Saturday, April 22, 2006

I woke up near noon today because I went out last night, meeting up with a cousin of my sister-in-law's cousin (on the other side). The weird part of it is that cousin in the middle was an acquaintance of mine from San Francisco who I met completely independently of any family matter. She worked for NAATA and we had a mutual filmmaker friend.

Last night was a mistake. From now on, a ground rule is to never randomly meet up with someone who hasn't been briefed that I'm a little on the off-beat side, that I don't want in life what most other people want in life, certainly not someone who went to business school. I once roomed with a business school graduate, and there is a "type" there, and it's not mine. They are my very definition of an ordinary life, ordinary aspirations, constantly suffering from always desiring, always acquiring, always needing more, always focusing on the next future score. And they look down on me because they find my interests and aspirations incomprehensible (that's not really fair about my roommate, who didn't look down on me and was plenty fun to hang out with once we got to know each other). Although that same character "type" also got us into a nightclub without paying the cover charge because she's outward enough to have known the guy at the door.

So I didn't get out until late today. My plan was to head straight north to Songshan Airport and watch/shoot airplanes taking off/landing, and I left it open how I would return home from there. I ended up finding my way to the Key Lime River, a tributary of the Danshuei, and also part of the bikeway system, and rode along that. My complaints about the riverside bikeways are maintained along the Key Lime River (Keelung River, actually). Access for bikes(!) is pathetic. Once you figure out how to get there, they're great, but I really think they had to go out of their way to make it so difficult to get to them.

The Key Lime River winds its way eastward then south, and the exit access I managed to miraculously find put me somewhat north of Taipei 101. But on the way home, I found the Raohe tourist night market, just setting up shop to open. Just because it's a "tourist" night market, doesn't mean it's not the real thing, and this one was pretty damn good. PDG=friggin' awesome shaved ice. It was the first thing I ate today, piled high with fruit and condensed milk. Proving myself the anti-foodie that I am, it didn't occur to me to take a picture of it until it was TOO LATE, yo'm sayin'? Oh well, next time.

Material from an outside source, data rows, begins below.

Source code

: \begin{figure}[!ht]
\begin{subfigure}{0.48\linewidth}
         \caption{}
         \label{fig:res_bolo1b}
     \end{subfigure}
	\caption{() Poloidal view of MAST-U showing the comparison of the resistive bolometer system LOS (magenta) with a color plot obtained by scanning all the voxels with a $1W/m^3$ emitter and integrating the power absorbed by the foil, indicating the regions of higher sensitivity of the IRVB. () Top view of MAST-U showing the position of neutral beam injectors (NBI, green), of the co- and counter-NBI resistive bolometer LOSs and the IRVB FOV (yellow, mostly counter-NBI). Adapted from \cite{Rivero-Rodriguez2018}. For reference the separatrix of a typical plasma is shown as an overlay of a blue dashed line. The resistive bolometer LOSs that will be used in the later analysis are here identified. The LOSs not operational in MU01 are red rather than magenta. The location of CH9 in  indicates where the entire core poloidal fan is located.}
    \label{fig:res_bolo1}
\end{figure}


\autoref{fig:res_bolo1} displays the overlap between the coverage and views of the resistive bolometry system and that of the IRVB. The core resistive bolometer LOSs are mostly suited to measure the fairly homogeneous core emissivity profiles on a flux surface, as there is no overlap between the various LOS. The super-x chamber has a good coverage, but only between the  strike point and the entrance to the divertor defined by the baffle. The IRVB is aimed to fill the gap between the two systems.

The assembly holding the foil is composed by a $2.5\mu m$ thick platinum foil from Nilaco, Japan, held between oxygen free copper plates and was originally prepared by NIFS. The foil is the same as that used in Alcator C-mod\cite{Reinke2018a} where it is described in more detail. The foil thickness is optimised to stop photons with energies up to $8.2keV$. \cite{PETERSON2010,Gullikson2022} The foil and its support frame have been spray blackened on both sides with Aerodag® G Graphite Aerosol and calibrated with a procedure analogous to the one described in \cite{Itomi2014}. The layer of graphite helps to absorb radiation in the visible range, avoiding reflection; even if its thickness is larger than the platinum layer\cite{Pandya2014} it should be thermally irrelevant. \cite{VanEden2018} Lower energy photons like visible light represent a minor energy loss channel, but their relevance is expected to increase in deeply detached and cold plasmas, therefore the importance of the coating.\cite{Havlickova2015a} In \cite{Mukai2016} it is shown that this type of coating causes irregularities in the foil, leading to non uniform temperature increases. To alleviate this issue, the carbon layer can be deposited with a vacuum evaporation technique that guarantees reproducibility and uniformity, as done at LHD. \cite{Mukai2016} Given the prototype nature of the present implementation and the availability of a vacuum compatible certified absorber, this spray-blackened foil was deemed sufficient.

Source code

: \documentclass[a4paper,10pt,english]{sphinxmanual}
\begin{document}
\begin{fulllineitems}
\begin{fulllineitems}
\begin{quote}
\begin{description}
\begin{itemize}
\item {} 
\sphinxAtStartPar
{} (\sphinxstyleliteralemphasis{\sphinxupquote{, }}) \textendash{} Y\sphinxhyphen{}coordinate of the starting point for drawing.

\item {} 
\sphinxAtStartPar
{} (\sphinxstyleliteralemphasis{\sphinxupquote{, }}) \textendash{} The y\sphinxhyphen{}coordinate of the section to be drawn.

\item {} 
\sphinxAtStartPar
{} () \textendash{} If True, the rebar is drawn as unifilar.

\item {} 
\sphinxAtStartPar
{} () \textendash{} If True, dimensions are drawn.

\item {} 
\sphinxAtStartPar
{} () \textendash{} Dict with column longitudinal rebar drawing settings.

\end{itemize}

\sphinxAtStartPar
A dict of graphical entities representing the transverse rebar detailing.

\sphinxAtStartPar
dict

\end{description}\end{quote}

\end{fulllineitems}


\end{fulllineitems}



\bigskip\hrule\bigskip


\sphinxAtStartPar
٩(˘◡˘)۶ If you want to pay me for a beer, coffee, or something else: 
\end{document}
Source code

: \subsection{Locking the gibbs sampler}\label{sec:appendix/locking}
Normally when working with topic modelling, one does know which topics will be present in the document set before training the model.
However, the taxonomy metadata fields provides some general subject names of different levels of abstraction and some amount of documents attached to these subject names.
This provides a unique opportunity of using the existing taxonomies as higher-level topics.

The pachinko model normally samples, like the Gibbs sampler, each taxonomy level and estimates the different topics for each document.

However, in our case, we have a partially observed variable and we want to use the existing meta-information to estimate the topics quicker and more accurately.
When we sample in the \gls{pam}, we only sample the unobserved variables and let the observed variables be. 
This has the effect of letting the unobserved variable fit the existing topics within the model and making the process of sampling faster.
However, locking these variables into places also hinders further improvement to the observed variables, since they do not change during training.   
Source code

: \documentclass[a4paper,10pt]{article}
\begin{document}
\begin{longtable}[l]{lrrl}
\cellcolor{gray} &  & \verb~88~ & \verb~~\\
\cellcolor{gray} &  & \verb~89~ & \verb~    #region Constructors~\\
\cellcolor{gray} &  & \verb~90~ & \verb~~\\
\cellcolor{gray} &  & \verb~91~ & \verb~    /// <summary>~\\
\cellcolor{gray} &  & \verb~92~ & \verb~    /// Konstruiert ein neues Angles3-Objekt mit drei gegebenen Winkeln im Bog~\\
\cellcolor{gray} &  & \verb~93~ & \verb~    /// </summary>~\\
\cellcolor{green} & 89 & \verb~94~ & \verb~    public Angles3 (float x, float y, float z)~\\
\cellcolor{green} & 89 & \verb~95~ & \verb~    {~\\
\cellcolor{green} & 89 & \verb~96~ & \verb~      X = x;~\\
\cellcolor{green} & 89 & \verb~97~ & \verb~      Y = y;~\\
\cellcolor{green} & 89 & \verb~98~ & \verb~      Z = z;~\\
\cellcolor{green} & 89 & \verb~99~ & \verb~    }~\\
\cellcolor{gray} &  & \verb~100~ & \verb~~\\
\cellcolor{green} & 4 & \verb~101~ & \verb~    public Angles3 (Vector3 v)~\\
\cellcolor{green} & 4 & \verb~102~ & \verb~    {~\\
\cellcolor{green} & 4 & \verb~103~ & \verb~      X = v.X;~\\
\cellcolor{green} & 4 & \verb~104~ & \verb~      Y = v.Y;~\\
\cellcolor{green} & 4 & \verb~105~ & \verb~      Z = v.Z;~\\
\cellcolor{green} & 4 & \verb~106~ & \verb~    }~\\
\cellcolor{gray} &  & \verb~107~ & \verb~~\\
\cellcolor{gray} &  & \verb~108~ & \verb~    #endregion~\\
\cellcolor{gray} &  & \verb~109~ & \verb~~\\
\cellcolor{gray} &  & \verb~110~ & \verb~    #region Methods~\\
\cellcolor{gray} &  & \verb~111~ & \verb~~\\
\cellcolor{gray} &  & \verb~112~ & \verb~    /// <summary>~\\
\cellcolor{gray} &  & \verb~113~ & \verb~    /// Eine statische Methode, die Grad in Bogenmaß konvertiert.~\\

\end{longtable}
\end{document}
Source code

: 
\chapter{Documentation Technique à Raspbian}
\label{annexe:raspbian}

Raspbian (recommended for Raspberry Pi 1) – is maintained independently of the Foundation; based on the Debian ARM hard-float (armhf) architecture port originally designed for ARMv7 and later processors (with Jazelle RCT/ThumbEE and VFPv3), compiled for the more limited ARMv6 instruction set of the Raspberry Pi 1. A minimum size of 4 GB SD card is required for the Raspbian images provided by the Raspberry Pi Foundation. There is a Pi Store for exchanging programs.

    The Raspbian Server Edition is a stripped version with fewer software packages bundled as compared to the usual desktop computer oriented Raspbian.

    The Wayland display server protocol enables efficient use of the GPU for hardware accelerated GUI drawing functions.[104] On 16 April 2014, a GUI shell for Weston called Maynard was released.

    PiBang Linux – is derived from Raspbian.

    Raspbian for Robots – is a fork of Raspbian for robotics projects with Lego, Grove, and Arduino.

Pentax ZX-5n, Ilford XP2 Super.

Bus stop right outside my apartment. Da'an Park is across the street to the right and the footbridge can be seen through the trees on the left.
Woman on a phone blocking the sidewalk. Of course I had to match the obnoxious by shooting a picture of her. Well, I didn't have to. I know now it's better for my own mind to just let people be.
Who doesn't love watching planes take off at the airport?



Shot from Dazhi Bridge
Dragon boat on the Keelung River
Tonight, I declined hanging out with classmates.

I don't mean to be callous, or judgmental, or anti-social. I don't mean to suggest that they're not worth hanging out with. They are totally worth hanging out with. I just want to be doing something that means something to me. And hanging out with them just didn't feel like it.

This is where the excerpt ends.